Data items
- Opening Delimiter -

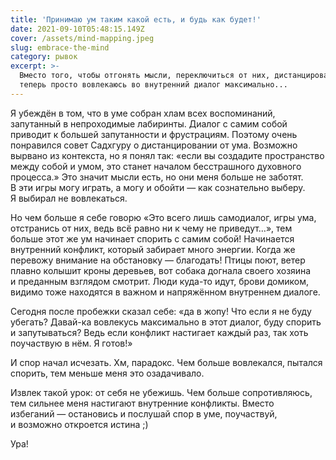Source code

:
 ```yaml
---
title: 'Принимаю ум таким какой есть, и будь как будет!'
date: 2021-09-10T05:48:15.149Z
cover: /assets/mind-mapping.jpeg
slug: embrace-the-mind
category: рывок
excerpt: >-
  Вместо того, чтобы отгонять мысли, переключиться от них, дистанцироваться,
  теперь просто вовлекаюсь во внутренний диалог максимально...
---
```

<p>Я&nbsp;убеждён в&nbsp;том, что в&nbsp;уме собран хлам всех воспоминаний, запутанный в&nbsp;непроходимые лабиринты. Диалог с&nbsp;самим собой приводит к&nbsp;большей запутанности и&nbsp;фрустрациям. Поэтому очень понравился совет Садхгуру о&nbsp;дистанцировании от&nbsp;ума. Возможно вырвано из&nbsp;контекста, но&nbsp;я&nbsp;понял так: &laquo;если вы&nbsp;создадите пространство между собой и&nbsp;умом, это станет началом бесстрашного духовного процесса.&raquo; Это значит мысли есть, но&nbsp;они меня больше не&nbsp;заботят. В&nbsp;эти игры могу играть, а&nbsp;могу и&nbsp;обойти&nbsp;&mdash; как сознательно выберу. Я&nbsp;выбирал не&nbsp;вовлекаться.</p>
<p>Но&nbsp;чем больше я&nbsp;себе говорю &laquo;Это всего лишь самодиалог, игры ума, отстранись от&nbsp;них, ведь всё равно ни&nbsp;к&nbsp;чему не&nbsp;приведут&hellip;&raquo;, тем больше этот&nbsp;же ум&nbsp;начинает спорить с&nbsp;самим собой! Начинается внутренний конфликт, который забирает много энергии. Когда&nbsp;же перевожу внимание на&nbsp;обстановку&nbsp;&mdash; благодать! Птицы поют, ветер плавно колышит кроны деревьев, вот собака догнала своего хозяина и&nbsp;преданным взглядом смотрит. Люди <nobr>куда-то</nobr> идут, брови домиком, видимо тоже находятся в&nbsp;важном и&nbsp;напряжённом внутреннем диалоге.</p>
<p>Сегодня после пробежки сказал себе: &laquo;да&nbsp;в&nbsp;жопу! Что если я&nbsp;не&nbsp;буду убегать? <nobr>Давай-ка</nobr> вовлекусь максимально в&nbsp;этот диалог, буду спорить и&nbsp;запутываться? Ведь если конфликт настигает каждый раз, так хоть поучаствую в&nbsp;нём. Я&nbsp;готов!&raquo;</p>
<p>И&nbsp;спор начал исчезать. Хм, парадокс. Чем больше вовлекался, пытался спорить, тем меньше меня это озадачивало.</p>
<p>Извлек такой урок: от&nbsp;себя не&nbsp;убежишь. Чем больше сопротивляюсь, тем сильнее меня настигают внутренние конфликты. Вместо избеганий&nbsp;&mdash; остановись и&nbsp;послушай спор в&nbsp;уме, поучаствуй, и&nbsp;возможно откроется истина ;)</p>
<p>Ура!</p>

- Closing Delimiter -

Which lines above contain the word "Вместо"? Copy each of them.

◆ Reply to the task
  Вместо того, чтобы отгонять мысли, переключиться от них, дистанцироваться,
<p>Извлек такой урок: от&nbsp;себя не&nbsp;убежишь. Чем больше сопротивляюсь, тем сильнее меня настигают внутренние конфликты. Вместо избеганий&nbsp;&mdash; остановись и&nbsp;послушай спор в&nbsp;уме, поучаствуй, и&nbsp;возможно откроется истина ;)</p>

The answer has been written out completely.